▶ Data for the task:
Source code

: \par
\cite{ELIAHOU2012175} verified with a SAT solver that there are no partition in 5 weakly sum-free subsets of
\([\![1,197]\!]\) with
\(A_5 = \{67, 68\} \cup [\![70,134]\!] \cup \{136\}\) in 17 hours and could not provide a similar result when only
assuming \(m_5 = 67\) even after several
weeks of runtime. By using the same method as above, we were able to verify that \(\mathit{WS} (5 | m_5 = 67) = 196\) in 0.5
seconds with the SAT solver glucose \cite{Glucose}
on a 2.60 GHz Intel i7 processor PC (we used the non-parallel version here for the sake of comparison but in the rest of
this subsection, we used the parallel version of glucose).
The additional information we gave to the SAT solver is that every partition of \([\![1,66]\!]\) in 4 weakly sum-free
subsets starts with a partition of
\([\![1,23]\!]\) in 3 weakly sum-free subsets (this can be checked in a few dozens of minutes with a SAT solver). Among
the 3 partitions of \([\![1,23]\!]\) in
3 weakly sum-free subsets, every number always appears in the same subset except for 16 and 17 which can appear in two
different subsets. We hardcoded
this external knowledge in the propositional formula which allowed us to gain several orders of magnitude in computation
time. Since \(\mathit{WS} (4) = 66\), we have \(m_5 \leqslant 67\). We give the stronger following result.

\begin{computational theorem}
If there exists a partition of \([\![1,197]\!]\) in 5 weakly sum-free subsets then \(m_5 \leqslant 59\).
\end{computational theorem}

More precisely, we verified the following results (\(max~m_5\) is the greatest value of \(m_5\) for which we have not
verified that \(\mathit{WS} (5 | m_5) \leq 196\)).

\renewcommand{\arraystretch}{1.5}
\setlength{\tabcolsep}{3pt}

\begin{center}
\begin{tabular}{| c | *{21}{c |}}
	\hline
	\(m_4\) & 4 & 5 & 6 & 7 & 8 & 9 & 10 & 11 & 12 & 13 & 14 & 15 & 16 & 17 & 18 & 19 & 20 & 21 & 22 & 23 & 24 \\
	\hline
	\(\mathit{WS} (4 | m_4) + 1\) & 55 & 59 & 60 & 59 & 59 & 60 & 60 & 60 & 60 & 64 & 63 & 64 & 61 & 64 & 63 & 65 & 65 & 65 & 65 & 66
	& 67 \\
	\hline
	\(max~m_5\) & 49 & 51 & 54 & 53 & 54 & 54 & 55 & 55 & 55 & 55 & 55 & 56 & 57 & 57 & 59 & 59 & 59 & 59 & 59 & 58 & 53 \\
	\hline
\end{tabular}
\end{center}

▶ Problem to solve:
Which of the lines above hold the string "have"? Pick each of them out.

▶ Exercise response:
time. Since \(\mathit{WS} (4) = 66\), we have \(m_5 \leqslant 67\). We give the stronger following result.
More precisely, we verified the following results (\(max~m_5\) is the greatest value of \(m_5\) for which we have not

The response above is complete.